A uno sguardo attento, i toni paternalistici di cui si è ammantata la retorica assimilazionista, hanno messo a nudo il lato fondamentalmente misogino della politica nazionalista del BJP. Al centro della missione salvifica del governo Modi sono infatti finite le donne kashmire, dipinte come vittime inermi del patriarcato islamico. Anche in questo caso, vi è una certa continuità nella retorica della destra induista che da sempre utilizza le disuguaglianze di genere per raccogliere consensi in chiave anti-musulmana. Facendo riferimento all’abrogazione dell’articolo 35a secondo cui le donne kashmire che sposavano uomini non residenti perdevano la proprietà della terra e il diritto ad acquisirla, il governo indiano si è proposto come salvatore delle donne. Tale discorso è passato nei media nazionali nonostante una sentenza dell’Alta Corte del Jammu e Kashmir avesse già sostanzialmente reso nulla tale clausola garantendo i diritti di proprietà delle donne kashmire indipendentemente dal loro stato civile.

Parallelamente, vari leader del BJP hanno rilasciato dichiarazioni – riprese poi da diversi sostenitori online – che senza troppi veli hanno mostrato come la politica nazionalista della destra induista nel Kashmir passi attraverso l’appropriazione dei corpi delle donne. Un parlamentare del BJP ha così commentato l’annessione del Kashmir: “i membri del partito sono molto felici; gli scapoli potranno sposarsi là [nel Kashmir]. Non ci sono più restrizioni ora. Prima esistevano diverse atrocità nei confronti delle donne. Se una donna del Kashmir si sposava con un uomo dell’Uttar Pradesh, la sua cittadinanza veniva revocata. Esistevano due cittadinanze diverse per l’India e per il Kashmir. I musulmani dovrebbero esultare: possono sposarsi con le donne Kashmire dalla pelle chiara. Tutti dovrebbero festeggiare, sia indù che musulmani. Dovrebbero esserci festeggiamenti in tutto il Paese”. Sulla stessa linea, il 10 agosto, CM Khattar, governatore dello stato indiano dell’Haryana, ha dichiarato che “ora che il Kashmir è aperto, le fidanzate saranno prese da lì. A parte gli scherzi, se si migliora il rapporto demografico tra uomini e donne nel nostro stato, allora si ristabilirà un equilibrio nella società”.
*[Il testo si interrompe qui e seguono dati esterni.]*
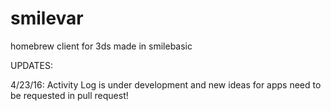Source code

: # smilevar
homebrew client for 3ds made in smilebasic

UPDATES:

4/23/16: Activity Log is under development and new ideas for apps need to be requested in pull request!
Queste dichiarazioni, in continuità con quelle che giustificano la mossa del governo indiano come un atto di liberazione delle donne del Kashmir, sono spesso trascurate nelle analisi politiche, in particolare quando l’attenzione si focalizza sulle ricadute dell’annessione in termini di sviluppo economico e modernità. Trascurarle tuttavia significa perdere di vista come il controllo dei corpi delle donne sottenda a un progetto di state-crafting e leadership nazionalista che permea l’agenda politica dell’India nei confronti del Kashmir, dei musulmani indiani e dei rapporti con i Paesi vicini, con risvolti potenzialmente inquietanti per i diritti di cittadinanza e la sicurezza nella regione.

 

Religione, genere e cittadinanza: la nazione secondo Modi

Per contestualizzare la politica di Modi in Kashmir è necessario uno sguardo ad altre misure che stanno caratterizzando il suo secondo mandato alla guida del Paese. Mentre il governo evita di entrare nel merito delle critiche riguardo la sua politica economica a fronte del peggior rallentamento dell’ultima decade, sta dall’altro puntando su un’esplicita politica nazionalista anti-musulmana, mai così palesemente esplicitata da esponenti di spicco del BJP e attuata attraverso provvedimenti legislativi.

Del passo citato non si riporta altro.